A tourist holding up a Chinese flag as he poses for photos near a Chinese paramilitary policeman on duty in front of former Chinese leader Mao Zedong's portrait on Tiananmen Gate, in Beijing, China, on Tuesday, Oct. 29, 2013. -- FILE PHOTO: AP
A tourist holding up a Chinese flag as he poses for photos near a Chinese paramilitary policeman on duty in front of former Chinese leader Mao Zedong's portrait on Tiananmen Gate, in Beijing, China, on Tuesday, Oct. 29, 2013. -- FILE PHOTO: AP

BEIJING (REUTERS) - A document purporting to detail reform plans by China's ruling Communist Party, including liberalising the prices of resources and reining in some state monopolies, circulated widely on social media on Friday, helping fuel the biggest stock market rally in two months.

The document appeared to be a scanned copy of part of a version of a policy statement with annotations on it. It circulated on the Twitter-like social media service Weibo and was passed around widely on the social messaging service WeChat.

Reuters was not able to independently verify the authenticity of the document, but market players said that its relatively detailed language on reforms helped fuel a rally in Shanghai and Shenzhen stocks that saw the CSI300 index post a 2 per cent rise amid heavy volume.

The Communist Party is widely expected to release a more detailed blueprint for economic reforms early next week, following a more general communique issued on Tuesday at the close of a plenary session of its elite Central Committee.

The relatively vague wording of the communique had disappointed the market, contributing to a fall of more than 2 per cent in the CSI300 index on Wednesday.

"The move up today in the A-share market was mainly driven by the leaked draft document that gave people the reform details that were lacking in the initial communique," said a strategist with a Chinese brokerage, who asked not to be identified because he was not authorised to speak to media.

Another equity trader at a mid-sized brokerage in Shanghai said: "Compared to the communique released a few days ago, several factors exceeded expectations. So the market reacted." Calls to the publicity department of the Communist Party were not answered, and there was no immediate response to a faxed request for comment.
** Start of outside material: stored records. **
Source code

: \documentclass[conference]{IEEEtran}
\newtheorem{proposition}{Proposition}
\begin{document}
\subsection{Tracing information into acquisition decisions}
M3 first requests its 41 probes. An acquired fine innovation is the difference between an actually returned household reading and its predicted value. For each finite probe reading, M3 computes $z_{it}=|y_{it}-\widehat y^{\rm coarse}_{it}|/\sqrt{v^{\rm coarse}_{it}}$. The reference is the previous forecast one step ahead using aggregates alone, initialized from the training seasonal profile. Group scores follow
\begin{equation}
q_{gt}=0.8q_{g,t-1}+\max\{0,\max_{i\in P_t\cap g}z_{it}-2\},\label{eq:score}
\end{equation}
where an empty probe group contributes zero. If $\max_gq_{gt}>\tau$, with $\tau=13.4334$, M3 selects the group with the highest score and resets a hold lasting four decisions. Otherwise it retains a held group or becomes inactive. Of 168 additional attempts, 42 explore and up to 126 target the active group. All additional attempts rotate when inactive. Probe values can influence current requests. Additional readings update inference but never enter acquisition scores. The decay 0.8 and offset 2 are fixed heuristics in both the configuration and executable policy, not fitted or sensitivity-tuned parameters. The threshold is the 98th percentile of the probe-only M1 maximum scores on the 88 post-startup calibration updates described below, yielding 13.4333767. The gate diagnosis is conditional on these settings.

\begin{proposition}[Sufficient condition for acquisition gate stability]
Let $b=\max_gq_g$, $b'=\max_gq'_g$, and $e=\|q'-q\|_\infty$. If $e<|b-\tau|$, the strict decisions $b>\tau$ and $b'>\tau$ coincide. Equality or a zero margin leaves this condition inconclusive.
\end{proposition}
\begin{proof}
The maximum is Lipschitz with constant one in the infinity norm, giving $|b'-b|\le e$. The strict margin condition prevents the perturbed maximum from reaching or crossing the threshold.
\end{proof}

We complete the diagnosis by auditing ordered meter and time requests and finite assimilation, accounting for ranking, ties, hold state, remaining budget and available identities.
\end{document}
The document said the government will push reforms on the pricing of water, oil, natural gas, electricity, telecommunications and transportation, and refrain from intervening in the market. The government will also push ahead with exchange rate and interest rate reforms, establish a market-driven bond market and open capital markets further, while speeding up moves towards full capital account convertibility, it said.

There will also be reforms to limit various forms of state monopolies. State-owned firms must adapt to market changes, improve their efficiency and engage in fair competition, and exercise more social responsibility, it said.